----- Data shown -----
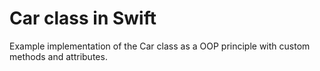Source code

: # Car class in Swift

Example implementation of the Car class as a OOP principle with custom methods and attributes.
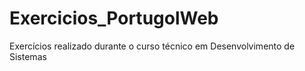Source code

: # Exercicios_PortugolWeb
 Exercícios realizado durante o curso técnico em Desenvolvimento de Sistemas
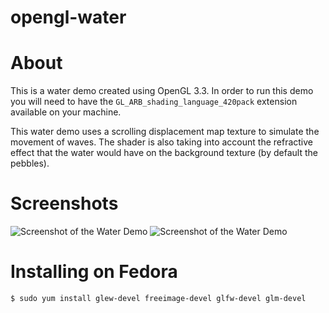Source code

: opengl-water
============

# About

This is a water demo created using OpenGL 3.3. In order to run this demo you
will need to have the `GL_ARB_shading_language_420pack` extension available
on your machine.

This water demo uses a scrolling displacement map texture to simulate the
movement of waves. The shader is also taking into account the refractive
effect that the water would have on the background texture (by default the
pebbles).

# Screenshots

![Screenshot of the Water Demo](http://i.imgur.com/3s5Ap1a.jpg)
![Screenshot of the Water Demo](http://i.imgur.com/7c81xl7.jpg)

# Installing on Fedora

`$ sudo yum install glew-devel freeimage-devel glfw-devel glm-devel`
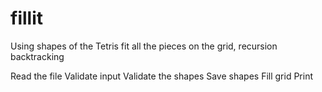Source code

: # fillit
Using shapes of the Tetris fit all the pieces on the grid, recursion backtracking

Read the file
Validate input
Validate the shapes
Save shapes
Fill grid
Print
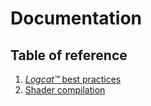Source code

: # Documentation

## Table of reference

1) [_Logcat™_ best practices](logcat.md)
2) [Shader compilation](shader-compilation.md)
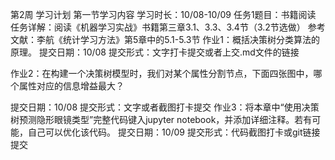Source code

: 第2周 学习计划
第一节学习内容
	学习时长：10/08-10/09
	任务1题目：书籍阅读
任务详解：阅读《机器学习实战》书籍第三章3.1、3.3、3.4节（3.2节选做）
参考文献：李航《统计学习方法》第5章中的5.1-5.3节
作业1：概括决策树分类算法的原理。
提交日期：10/08
提交形式：文字打卡提交或者上交.md文件的链接

作业2：在构建一个决策树模型时，我们对某个属性分割节点，下面四张图中，哪个属性对应的信息增益最大？

提交日期：10/08
提交形式：文字或者截图打卡提交
作业3：将本章中“使用决策树预测隐形眼镜类型”完整代码键入jupyter notebook，并添加详细注释。若有可能，自己可以优化该代码。
提交日期：10/09
提交形式：代码截图打卡或git链接提交
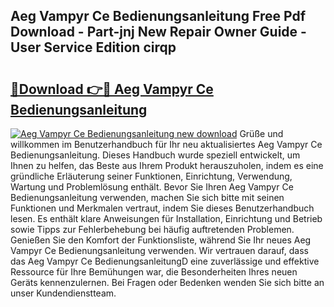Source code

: ## Aeg Vampyr Ce Bedienungsanleitung Free Pdf Download - Part-jnj New Repair Owner Guide - User Service Edition cirqp

# <h2><a href="http://df09qp.blite.top/?on=Aeg+Vampyr+Ce+Bedienungsanleitung">🔗Download 👉🔴 Aeg Vampyr Ce Bedienungsanleitung</a></h2>

[![Aeg Vampyr Ce Bedienungsanleitung new download](https://i.imgur.com/lujVjoI.png)](http://df09qp.blite.top/?on=Aeg+Vampyr+Ce+Bedienungsanleitung)
Grüße und willkommen im Benutzerhandbuch für Ihr neu aktualisiertes Aeg Vampyr Ce Bedienungsanleitung. Dieses Handbuch wurde speziell entwickelt, um Ihnen zu helfen, das Beste aus Ihrem Produkt herauszuholen, indem es eine gründliche Erläuterung seiner Funktionen, Einrichtung, Verwendung, Wartung und Problemlösung enthält. Bevor Sie Ihren Aeg Vampyr Ce Bedienungsanleitung verwenden, machen Sie sich bitte mit seinen Funktionen und Merkmalen vertraut, indem Sie dieses Benutzerhandbuch lesen. Es enthält klare Anweisungen für Installation, Einrichtung und Betrieb sowie Tipps zur Fehlerbehebung bei häufig auftretenden Problemen. Genießen Sie den Komfort der Funktionsliste, während Sie Ihr neues Aeg Vampyr Ce Bedienungsanleitung verwenden. Wir vertrauen darauf, dass das Aeg Vampyr Ce BedienungsanleitungD eine zuverlässige und effektive Ressource für Ihre Bemühungen war, die Besonderheiten Ihres neuen Geräts kennenzulernen. Bei Fragen oder Bedenken wenden Sie sich bitte an unser Kundendienstteam.
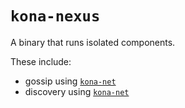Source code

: # `kona-nexus`

A binary that runs isolated components.

These include:
- gossip using [`kona-net`](https://crates.io/crates/kona-net)
- discovery using [`kona-net`](https://crates.io/crates/kona-net)
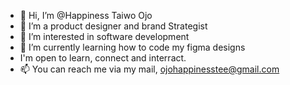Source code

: - 👋 Hi, I’m @Happiness Taiwo Ojo
- 👀 I’m a product designer and brand Strategist
- 👀 I’m interested in software development
- 🌱 I’m currently learning how to code my figma designs
- I'm open to learn, connect and interract.
- 📫 You can reach me via my mail, ojohappinesstee@gmail.com

<!---
Zael-Designs/Zael-Designs is a ✨ special ✨ repository because its `README.md` (this file) appears on your GitHub profile.
You can click the Preview link to take a look at your changes.
--->
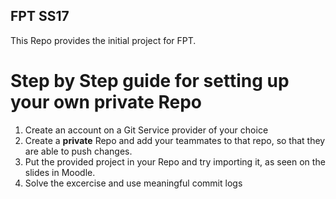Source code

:## FPT SS17 

This Repo provides the initial project for FPT.

# Step by Step guide for setting up your own private Repo

1. Create an account on a Git Service provider of your choice
2. Create a **private** Repo and add your teammates to that repo, so that they are able to push changes.
3. Put the provided project in your Repo and try importing it, as seen on the slides in Moodle.
4. Solve the excercise and use meaningful commit logs
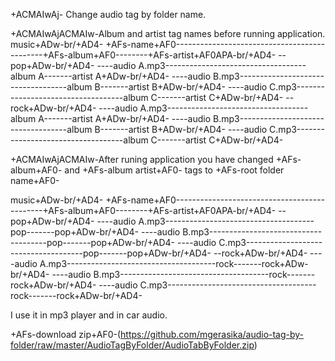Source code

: +ACMAIwAj- Change audio tag by folder name.

+ACMAIwAjACMAIw-Album and artist tag names before running application.
music+ADw-br/+AD4-
  +AFs-name+AF0---------------------------------------------+AFs-album+AF0--------+AFs-artist+AF0APA-br/+AD4-
  --pop+ADw-br/+AD4-
  ----audio A.mp3-----------------------------------album A-------artist A+ADw-br/+AD4-
  ----audio B.mp3-----------------------------------album B-------artist B+ADw-br/+AD4-
  ----audio C.mp3-----------------------------------album C-------artist C+ADw-br/+AD4-
  --rock+ADw-br/+AD4-
  ----audio A.mp3-----------------------------------album A-------artist A+ADw-br/+AD4-
  ----audio B.mp3-----------------------------------album B-------artist B+ADw-br/+AD4-
  ----audio C.mp3-----------------------------------album C-------artist C+ADw-br/+AD4-
    

+ACMAIwAjACMAIw-After runing application you have changed +AFs-album+AF0- and +AFs-album artist+AF0- tags to +AFs-root folder name+AF0-

music+ADw-br/+AD4-
  +AFs-name+AF0---------------------------------------------+AFs-album+AF0--------+AFs-artist+AF0APA-br/+AD4-
  --pop+ADw-br/+AD4-
  ----audio A.mp3-------------------------------------pop-------pop+ADw-br/+AD4-
  ----audio B.mp3-------------------------------------pop-------pop+ADw-br/+AD4-
  ----audio C.mp3-------------------------------------pop-------pop+ADw-br/+AD4-
  --rock+ADw-br/+AD4-
  ----audio A.mp3-------------------------------------rock-------rock+ADw-br/+AD4-
  ----audio B.mp3-------------------------------------rock-------rock+ADw-br/+AD4-
  ----audio C.mp3-------------------------------------rock-------rock+ADw-br/+AD4-

I use it in mp3 player and in car audio.

+AFs-download zip+AF0-(https://github.com/mgerasika/audio-tag-by-folder/raw/master/AudioTagByFolder/AudioTabByFolder.zip)
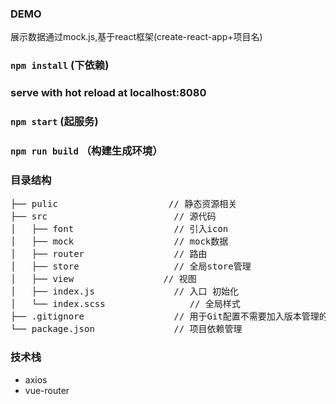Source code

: ### DEMO
展示数据通过mock.js,基于react框架(create-react-app+项目名)

### `npm install` (下依赖)

### serve with hot reload at localhost:8080
### `npm start` (起服务)

### `npm run build` （构建生成环境）

### 目录结构

<pre>
├── pulic                     // 静态资源相关
├── src                        // 源代码
│   ├── font                   // 引入icon
│   ├── mock                   // mock数据
│   ├── router                 // 路由
│   ├── store                  // 全局store管理
│   ├── view                 // 视图
│   ├── index.js               // 入口 初始化
│   └── index.scss                // 全局样式
├── .gitignore                 // 用于Git配置不需要加入版本管理的文件
└── package.json               // 项目依赖管理
</pre>

### 技术栈

* axios
* vue-router

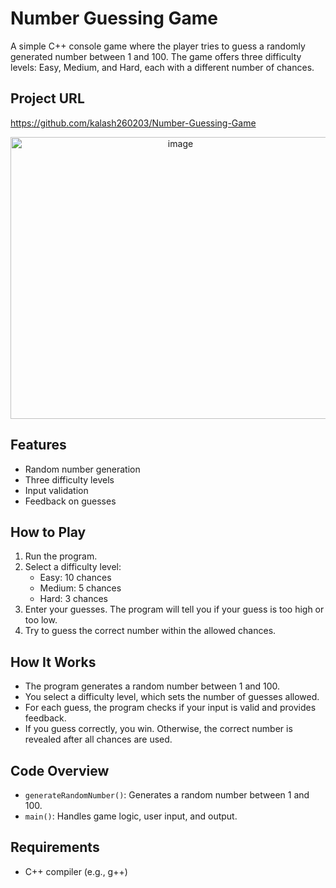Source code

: # Number Guessing Game

A simple C++ console game where the player tries to guess a randomly generated number between 1 and 100. The game offers three difficulty levels: Easy, Medium, and Hard, each with a different number of chances.

## Project URL
https://github.com/kalash260203/Number-Guessing-Game

<p align="center">
  <img width="528" height="451" alt="image" src="https://github.com/user-attachments/assets/3ebf7b73-a9b4-4480-af52-2e1ec157b511" />
</p>




## Features
- Random number generation
- Three difficulty levels
- Input validation
- Feedback on guesses

## How to Play
1. Run the program.
2. Select a difficulty level:
   - Easy: 10 chances
   - Medium: 5 chances
   - Hard: 3 chances
3. Enter your guesses. The program will tell you if your guess is too high or too low.
4. Try to guess the correct number within the allowed chances.

## How It Works
- The program generates a random number between 1 and 100.
- You select a difficulty level, which sets the number of guesses allowed.
- For each guess, the program checks if your input is valid and provides feedback.
- If you guess correctly, you win. Otherwise, the correct number is revealed after all chances are used.

## Code Overview
- `generateRandomNumber()`: Generates a random number between 1 and 100.
- `main()`: Handles game logic, user input, and output.

## Requirements
- C++ compiler (e.g., g++)
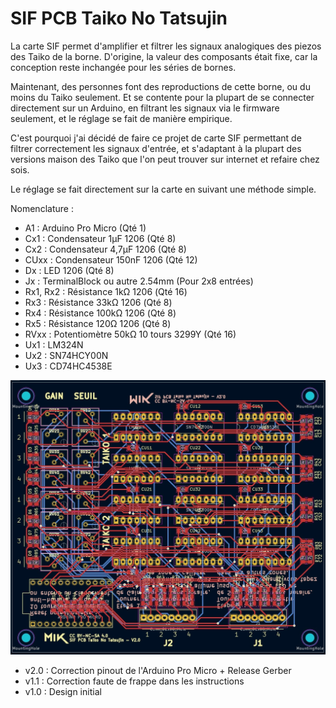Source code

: # SIF PCB Taiko No Tatsujin
La carte SIF permet d'amplifier et filtrer les signaux analogiques des piezos des Taiko de la borne. D'origine, la valeur des composants était fixe, car la conception reste inchangée pour les séries de bornes.

Maintenant, des personnes font des reproductions de cette borne, ou du moins du Taiko seulement. Et se contente pour la plupart de se connecter directement sur un Arduino, en filtrant les signaux via le firmware seulement, et le réglage se fait de manière empirique.

C'est pourquoi j'ai décidé de faire ce projet de carte SIF permettant de filtrer correctement les signaux d'entrée, et s'adaptant à la plupart des versions maison des Taiko que l'on peut trouver sur internet et refaire chez sois.

Le réglage se fait directement sur la carte en suivant une méthode simple.

Nomenclature :

* A1 : Arduino Pro Micro (Qté 1)
* Cx1 : Condensateur 1µF 1206 (Qté 8)
* Cx2 : Condensateur 4,7µF 1206 (Qté 8)
* CUxx : Condensateur 150nF 1206 (Qté 12)
* Dx : LED 1206 (Qté 8)
* Jx : TerminalBlock ou autre 2.54mm (Pour 2x8 entrées)
* Rx1, Rx2 : Résistance 1kΩ 1206 (Qté 16)
* Rx3 : Résistance 33kΩ 1206 (Qté 8)
* Rx4 : Résistance 100kΩ 1206 (Qté 8)
* Rx5 : Résistance 120Ω 1206 (Qté 8)
* RVxx : Potentiomètre 50kΩ 10 tours 3299Y (Qté 16)
* Ux1 : LM324N
* Ux2 : SN74HCY00N
* Ux3 : CD74HC4538E

![alt text](https://github.com/Mik027/SIF-PCB-Taiko-No-Tatsijin/blob/main/SIF%20TNT%20PCB.jpg)

* v2.0 : Correction pinout de l'Arduino Pro Micro + Release Gerber
* v1.1 : Correction faute de frappe dans les instructions
* v1.0 : Design initial
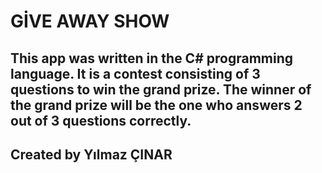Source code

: # GİVE AWAY SHOW

## This app was written in the C# programming language. It is a contest consisting of 3 questions to win the grand prize. The winner of the grand prize will be the one who answers 2 out of 3 questions correctly.


## Created by Yılmaz ÇINAR
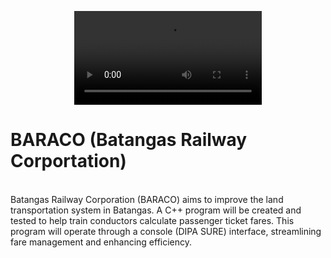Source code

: <p align="center">
  <video width="300" controls>
    <source src="https://github.com/user-attachments/assets/47c4e705-546d-4d32-8d64-8fa82fbdcad7" type="video/mp4">
    Your browser does not support the video tag.
  </video>
</p>

# BARACO (Batangas Railway Corportation)
<br> Batangas Railway Corporation (BARACO) aims to improve the land transportation system in Batangas. A C++ program will be created and tested to help train conductors calculate passenger ticket fares. This program will operate through a console (DIPA SURE) interface, streamlining fare management and enhancing efficiency.
<br>
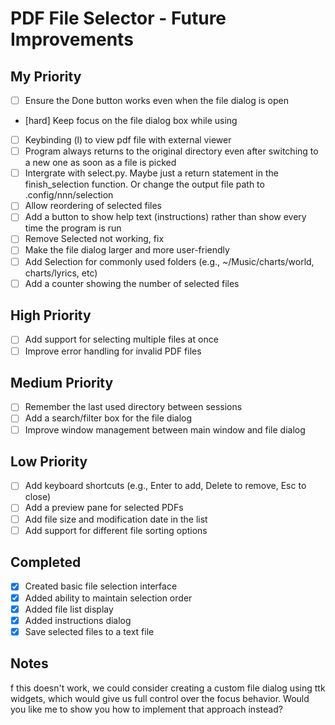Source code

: # PDF File Selector - Future Improvements

## My Priority
- [ ] Ensure the Done button works even when the file dialog is open
- [hard] Keep focus on the file dialog box while using
- [ ] Keybinding (l) to view pdf file with external viewer  
- [ ] Program always returns to the original directory even after switching to a new one as soon as a file is picked 
- [ ] Intergrate with select.py. Maybe just a return statement in the finish_selection function.  Or change the output file path to .config/nnn/selection 
- [ ] Allow reordering of selected files
- [ ] Add a button to show help text (instructions) rather than show every time the program is run
- [ ] Remove Selected not working, fix
- [ ] Make the file dialog larger and more user-friendly
- [ ] Add Selection for commonly used folders (e.g., ~/Music/charts/world, charts/lyrics, etc)
- [ ] Add a counter showing the number of selected files

## High Priority
- [ ] Add support for selecting multiple files at once
- [ ] Improve error handling for invalid PDF files

## Medium Priority
- [ ] Remember the last used directory between sessions
- [ ] Add a search/filter box for the file dialog
- [ ] Improve window management between main window and file dialog

## Low Priority
- [ ] Add keyboard shortcuts (e.g., Enter to add, Delete to remove, Esc to close)
- [ ] Add a preview pane for selected PDFs
- [ ] Add file size and modification date in the list
- [ ] Add support for different file sorting options

## Completed
- [x] Created basic file selection interface
- [x] Added ability to maintain selection order
- [x] Added file list display
- [x] Added instructions dialog
- [x] Save selected files to a text file

## Notes
f this doesn't work, we could consider creating a custom file dialog using ttk widgets, which would give us full control over the focus behavior. Would you like me to show you how to implement that approach instead?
-----
* _Task objective_:
Exactly the lines from the one containing "- [ ] Add a search/filter" through the end of the listing above, inclusive, are to be written out, and no others.

* _Task result_:
- [ ] Add a search/filter box for the file dialog
- [ ] Improve window management between main window and file dialog

## Low Priority
- [ ] Add keyboard shortcuts (e.g., Enter to add, Delete to remove, Esc to close)
- [ ] Add a preview pane for selected PDFs
- [ ] Add file size and modification date in the list
- [ ] Add support for different file sorting options

## Completed
- [x] Created basic file selection interface
- [x] Added ability to maintain selection order
- [x] Added file list display
- [x] Added instructions dialog
- [x] Save selected files to a text file

## Notes
f this doesn't work, we could consider creating a custom file dialog using ttk widgets, which would give us full control over the focus behavior. Would you like me to show you how to implement that approach instead?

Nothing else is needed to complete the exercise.